Gorge Scrambling, or "Rocks are really hard"

So while in Cumbria I had the opportunity to participate in a hobby they call "gorge scrambling." Basically, it consists of putting on a big wooly suit and some waterproofs, then jumping into a fairly substantial stream and climbing up it. We were particularly lucky because our stream had been swollen by three days of rain and had become a bit more like a raging river of death.

Most of the experience was just sort of cold and weirdly amusing anyway. It was also fun to discover that even though the icy cold water would numb your feet after about 30 seconds once it got into your boots, your feet would eventually warm it up again. Kind of a neat trick of physics I guess.
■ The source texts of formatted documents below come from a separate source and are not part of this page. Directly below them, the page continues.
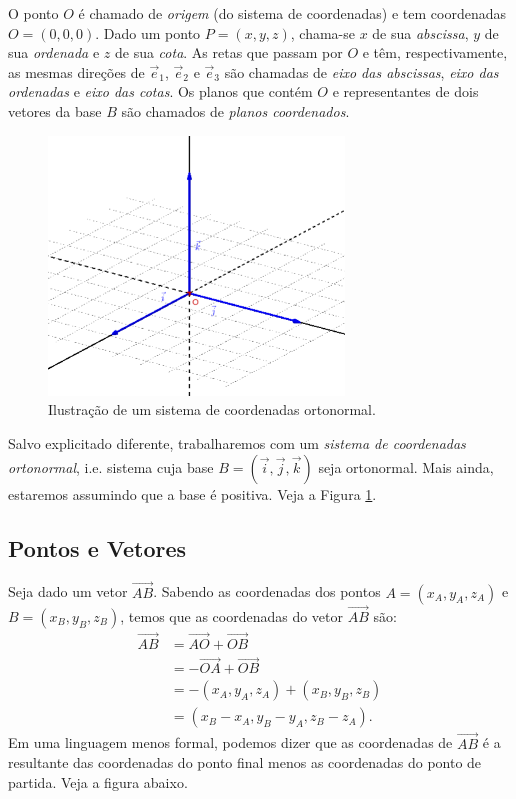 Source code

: O ponto $O$ é chamado de \emph{origem} (do sistema de coordenadas) e tem coordenadas $O=(0,0,0)$. Dado um ponto $P=(x,y,z)$, chama-se $x$ de sua \emph{abscissa}, $y$ de sua \emph{ordenada} e $z$ de sua \emph{cota}. As retas que passam por $O$ e têm, respectivamente, as mesmas direções de $\vec{e}_1$, $\vec{e}_2$ e $\vec{e}_3$ são chamadas de \emph{eixo das abscissas}, \emph{eixo das ordenadas} e \emph{eixo das cotas}. Os planos que contém $O$ e representantes de dois vetores da base $B$ são chamados de \emph{planos coordenados}.

\begin{figure}[H]
  \centering
  \includegraphics[width=0.7\textwidth]{./cap_estudo/dados/fig_sis_coord_orto/fig}
  \caption{Ilustração de um sistema de coordenadas ortonormal.}
  \label{fig:sis_coord_orto}
\end{figure}

Salvo explicitado diferente, trabalharemos com um \emph{sistema de coordenadas ortonormal}, i.e. sistema cuja base $B = (\vec{i},\vec{j},\vec{k})$ seja ortonormal. Mais ainda, estaremos assumindo que a base é positiva. Veja a Figura \ref{fig:sis_coord_orto}.

\subsection{Pontos e Vetores}

  
Seja dado um vetor $\overrightarrow{AB}$. Sabendo as coordenadas dos pontos $A = (x_A,y_A,z_A)$ e $B = (x_B,y_B,z_B)$, temos que as coordenadas do vetor $\overrightarrow{AB}$ são:
\begin{align}
  \overrightarrow{AB} &= \overrightarrow{AO} + \overrightarrow{OB}\\
                      &= -\overrightarrow{OA} + \overrightarrow{OB}\\
                      &= -(x_A,y_A,z_A)+(x_B,y_B,z_B)\\
                      &= (x_B-x_A,y_B-y_A,z_B-z_A).
\end{align}
Em uma linguagem menos formal, podemos dizer que as coordenadas de $\overrightarrow{AB}$ é a resultante das coordenadas do ponto final menos as coordenadas do ponto de partida. Veja a figura abaixo.

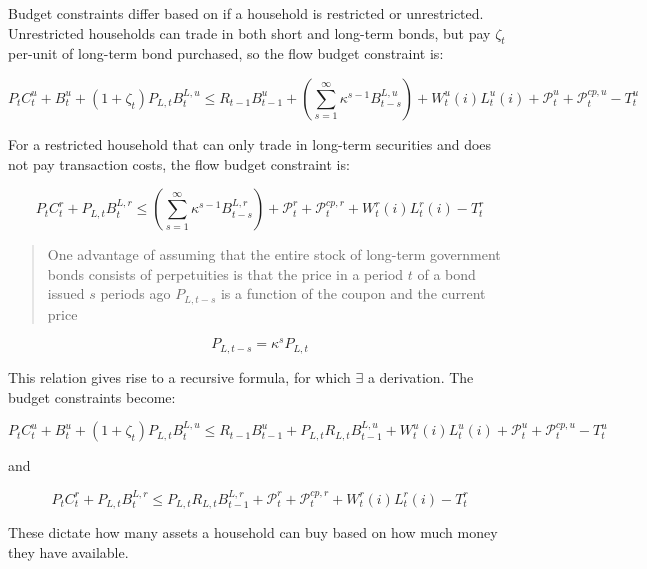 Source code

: \documentclass[notitlepage,12pt]{report}
\begin{document}
\begin{appendices}
	Budget constraints differ based on if a household is restricted or unrestricted. Unrestricted households can trade in both short and long-term bonds, but pay \(\zeta_t\) per-unit of long-term bond purchased, so the flow budget constraint is:
	
	\begin{equation}
	P_tC_t^u+B_t^u+(1+\zeta_t)P_{L,t}B_t^{L,u}\leq R_{t-1}B_{t-1}^u+\left(\sum_{s=1}^\infty\kappa^{s-1}B_{t-s}^{L,u}\right)+W_t^u(i)L_t^u(i)+\mathcal{P}_t^u+\mathcal{P}_t^{cp,u}-T_t^u
	\end{equation}
	
	For a restricted household that can only trade in long-term securities and does not pay transaction costs, the flow budget constraint is:
	
	\begin{equation}
	P_tC_t^r+P_{L,t}B_t^{L,r}\leq\left(\sum_{s=1}^\infty\kappa^{s-1}B_{t-s}^{L,r}\right)+\mathcal{P}_t^r+\mathcal{P}_t^{cp,r}+W_t^r(i)L_t^r(i)-T_t^r
	\end{equation}
	
	\begin{quote}
		One advantage of assuming that the entire stock of long-term government bonds consists of perpetuities is that the price in a period \(t\) of a bond issued \(s\) periods ago \(P_{L,t-s}\) is a function of the coupon and the current price
	\end{quote}
	
	\begin{equation*}
	P_{L,t-s}=\kappa^sP_{L,t}
	\end{equation*}
	
	This relation gives rise to a recursive formula, for which \(\exists\) a derivation.\cite[Section A.4, p.8]{chen_technical_2011} The budget constraints become:
	
	\begin{equation}
	P_tC_t^u+B_t^u+(1+\zeta_t)P_{L,t}B_t^{L,u}\leq R_{t-1}B_{t-1}^u+P_{L,t}R_{L,t}B_{t-1}^{L,u}+W_t^u(i)L_t^u(i)+\mathcal{P}_t^u+\mathcal{P}_t^{cp,u}-T_t^u
	\end{equation}
	
	and
	
	\begin{equation}
	P_tC_t^r+P_{L,t}B_t^{L,r}\leq P_{L,t}R_{L,t}B_{t-1}^{L,r}+\mathcal{P}_t^r+\mathcal{P}_t^{cp,r}+W_t^r(i)L_t^r(i)-T_t^r
	\end{equation}
	
	These dictate how many assets a household can buy based on how much money they have available.
	

\end{appendices}
\end{document}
But the great cognitive leap for me came at the end of the excursion, when we army crawled through one of those drainage tunnels that goes under roads. In case you didn't hear me right---we army crawled through a drainage tunnel that ran underneath a road. It was probably about 3 ft. by 2 ft. Crazy, crazy, experience. Going into that dark, cold, wet, rocky death trap was one of the most horrifying experiences of my life. The first few feet my whole body was just screaming, "What do you think you're doing!? Idiot! Turn around!"

Naturally, I ignored it and crawled on anyway. I even made it around the large rock in the middle of the tunnel just before the end, fun as that was, and survived the experience with only a few bruises and a cut up hand (funny how you can cut yourself pretty easily on rocks when you're completely numb). Anyway, what I learned was that rocks are really, really hard, and water is really, really fast.

There's a scene in my book that involves an underground river, and one character in particular sort of bouncing off of its rock ceiling. That scene will now be amended to include some moss, because bashing your head on a rock at the speed said river is supposed to be traveling would, I'm fairly certain, kill you.

Funny how you learn little things like that in the strangest places.